この論文で、研究者らはSARS-CoV-2のモノクローナル抗体が自己抗原を認識するかどうかを調べました。その結果、中和活性を持つモノクローナル抗体の一部は、脳、肺、心臓、腎臓や腸に発現されるエピトープも認識することがわかりました。これらの抗体はウイルスと全く関係ない体の中のタンパク質にも結合します。そのような自己抗原を有する臓器が、自己免疫システムの標的となり重症化の一因になっているかは今後の研究を待たねばなりません。

新型コロナウイルスの感染初期、あるいは、ワクチン投与時には、このような自己免疫応答を検出することが重要だと考えられますが、同時にこのような発見は、安全なワクチン開発に貢献します。

研究者は細胞レベルでの強い活性と、自己組織との反応性を持たないCV07-209を用いて、SARS-CoV-2感染ハムスターモデルを用いて個体レベルでの抗ウイルス効果を検定しました。その結果、肺の病理も含めてこの抗体がウイルス感染に対する予防効果を示すことが示されました。また感染後の投与でもウイルスの消滅、肺の障害の回避、症状の寛解が観察されました。

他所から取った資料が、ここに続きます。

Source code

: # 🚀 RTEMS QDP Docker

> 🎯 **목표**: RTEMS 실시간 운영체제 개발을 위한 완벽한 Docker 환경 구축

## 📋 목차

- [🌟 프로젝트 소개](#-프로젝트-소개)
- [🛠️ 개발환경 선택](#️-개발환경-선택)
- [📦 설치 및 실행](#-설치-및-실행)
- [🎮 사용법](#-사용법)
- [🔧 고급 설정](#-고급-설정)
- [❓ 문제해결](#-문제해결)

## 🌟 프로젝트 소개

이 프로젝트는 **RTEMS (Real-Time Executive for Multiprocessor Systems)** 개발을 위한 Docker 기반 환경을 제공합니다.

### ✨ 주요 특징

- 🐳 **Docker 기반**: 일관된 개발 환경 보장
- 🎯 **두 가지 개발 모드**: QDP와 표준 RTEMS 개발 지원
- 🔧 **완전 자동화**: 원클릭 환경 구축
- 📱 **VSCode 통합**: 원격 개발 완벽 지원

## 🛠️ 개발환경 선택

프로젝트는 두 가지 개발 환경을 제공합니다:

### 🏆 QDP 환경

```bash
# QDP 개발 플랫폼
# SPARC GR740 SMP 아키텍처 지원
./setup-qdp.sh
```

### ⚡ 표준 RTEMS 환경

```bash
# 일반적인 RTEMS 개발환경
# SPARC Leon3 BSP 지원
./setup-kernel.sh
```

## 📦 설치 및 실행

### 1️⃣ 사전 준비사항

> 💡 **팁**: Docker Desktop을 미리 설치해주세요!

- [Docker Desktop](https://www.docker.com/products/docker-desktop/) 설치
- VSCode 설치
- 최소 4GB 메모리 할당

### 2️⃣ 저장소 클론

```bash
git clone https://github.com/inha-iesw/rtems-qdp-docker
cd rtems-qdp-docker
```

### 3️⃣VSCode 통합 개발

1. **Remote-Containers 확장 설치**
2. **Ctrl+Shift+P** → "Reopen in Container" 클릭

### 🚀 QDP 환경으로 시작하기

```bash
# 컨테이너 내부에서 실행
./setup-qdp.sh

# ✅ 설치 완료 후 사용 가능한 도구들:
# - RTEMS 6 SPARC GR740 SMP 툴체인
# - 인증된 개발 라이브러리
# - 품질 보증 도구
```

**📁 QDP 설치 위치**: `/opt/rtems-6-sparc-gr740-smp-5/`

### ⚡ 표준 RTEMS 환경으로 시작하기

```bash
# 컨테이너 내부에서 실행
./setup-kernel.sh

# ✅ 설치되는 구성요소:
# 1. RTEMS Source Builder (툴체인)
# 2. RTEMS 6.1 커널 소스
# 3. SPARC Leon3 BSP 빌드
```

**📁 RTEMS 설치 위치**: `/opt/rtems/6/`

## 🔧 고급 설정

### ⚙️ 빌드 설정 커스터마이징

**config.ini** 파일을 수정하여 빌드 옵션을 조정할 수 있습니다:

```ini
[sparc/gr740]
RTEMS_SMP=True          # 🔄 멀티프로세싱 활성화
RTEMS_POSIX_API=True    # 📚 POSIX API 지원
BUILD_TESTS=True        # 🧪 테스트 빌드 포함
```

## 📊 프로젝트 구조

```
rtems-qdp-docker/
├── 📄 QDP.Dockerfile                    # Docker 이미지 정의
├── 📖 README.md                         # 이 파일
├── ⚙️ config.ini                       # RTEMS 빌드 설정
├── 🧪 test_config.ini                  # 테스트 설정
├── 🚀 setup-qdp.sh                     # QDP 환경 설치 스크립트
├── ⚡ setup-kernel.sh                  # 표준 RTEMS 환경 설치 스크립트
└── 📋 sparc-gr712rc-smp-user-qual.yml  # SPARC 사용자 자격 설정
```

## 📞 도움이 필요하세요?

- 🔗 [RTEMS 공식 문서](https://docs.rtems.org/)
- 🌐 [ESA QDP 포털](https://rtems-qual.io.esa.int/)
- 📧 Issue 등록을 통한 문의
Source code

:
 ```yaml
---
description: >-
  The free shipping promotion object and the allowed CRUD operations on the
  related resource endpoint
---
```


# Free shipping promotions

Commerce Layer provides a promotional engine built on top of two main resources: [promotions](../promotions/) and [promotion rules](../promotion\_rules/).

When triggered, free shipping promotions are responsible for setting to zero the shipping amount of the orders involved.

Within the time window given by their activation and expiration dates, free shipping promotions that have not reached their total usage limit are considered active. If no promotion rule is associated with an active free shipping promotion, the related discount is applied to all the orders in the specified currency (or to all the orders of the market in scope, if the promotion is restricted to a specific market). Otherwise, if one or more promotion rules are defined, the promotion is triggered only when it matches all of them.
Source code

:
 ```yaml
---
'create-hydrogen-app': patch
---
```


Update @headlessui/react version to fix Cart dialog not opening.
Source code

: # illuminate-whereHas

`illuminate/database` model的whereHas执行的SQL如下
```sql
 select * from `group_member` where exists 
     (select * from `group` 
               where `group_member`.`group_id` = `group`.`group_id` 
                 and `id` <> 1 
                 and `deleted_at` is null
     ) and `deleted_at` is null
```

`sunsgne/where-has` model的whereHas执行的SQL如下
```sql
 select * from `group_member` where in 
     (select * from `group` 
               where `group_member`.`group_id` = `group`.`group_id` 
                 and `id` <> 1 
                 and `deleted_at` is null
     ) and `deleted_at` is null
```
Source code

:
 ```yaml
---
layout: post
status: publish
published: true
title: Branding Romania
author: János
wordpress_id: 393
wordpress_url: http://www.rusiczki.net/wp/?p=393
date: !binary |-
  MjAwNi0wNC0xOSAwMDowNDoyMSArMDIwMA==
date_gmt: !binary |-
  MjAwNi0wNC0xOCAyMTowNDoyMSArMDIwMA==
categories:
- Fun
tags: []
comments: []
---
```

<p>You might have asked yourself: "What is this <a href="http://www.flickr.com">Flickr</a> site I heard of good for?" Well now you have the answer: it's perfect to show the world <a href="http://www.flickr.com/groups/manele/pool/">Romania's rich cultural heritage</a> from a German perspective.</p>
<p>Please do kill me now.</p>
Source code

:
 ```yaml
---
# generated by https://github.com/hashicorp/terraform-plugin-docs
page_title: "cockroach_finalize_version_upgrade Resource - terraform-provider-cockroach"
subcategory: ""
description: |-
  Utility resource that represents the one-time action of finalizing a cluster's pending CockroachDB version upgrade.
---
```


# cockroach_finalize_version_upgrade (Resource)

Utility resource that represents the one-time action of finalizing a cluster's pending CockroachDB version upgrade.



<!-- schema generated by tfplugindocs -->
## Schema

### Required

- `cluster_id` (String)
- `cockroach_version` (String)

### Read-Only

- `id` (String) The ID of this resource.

現在、医薬品としてのこの抗体の大量調製、そして臨床試験へと準備が進んでいるということです。


語句及び背景説明

生殖細胞モノクローナル抗体:
自然抗体(natural antibody)ともよばれ、あらかじめ血清中に存在する抗体です(ABO血液型でみられる抗Aや抗B抗体などが有名)。胎児期などの体内の免疫系が出来上がっていない時に主流になるB細胞のB-1細胞がT細胞非依存的に産生する抗体で、特徴として自己成分に弱い親和性を持ち(自己免疫反応)、多様な細菌を認識できる抗体を産生します。
これに対して獲得免疫を担っているB-2細胞は、骨髄で分化してT細胞による補助を受けて抗原特異的な抗体を産生します。この過程で体細胞突然変異(somatic mutation)や免疫グロブリンクラスイッチを高頻度で起こします。また、自己抗原に対する選別を分化段階で受けます。さらに、T細胞の分化過程で自己抗原に親和性を有するT細胞はpositive-negative selectionによりアポトーシスが誘導されて死滅します。従って、自己抗原に親和性を有するB-2細胞を活性化できる対応したT細胞がいないのため、自己抗原を認識する抗体の産生が引き起こされません。

謝辞:

本稿を執筆するにあたり、ゲノム動態プロジェクトの井口智弘研究員に、多くの助言をいただくとともに、原稿の検閲並びに加筆をしていただきました。ここに感謝いたします。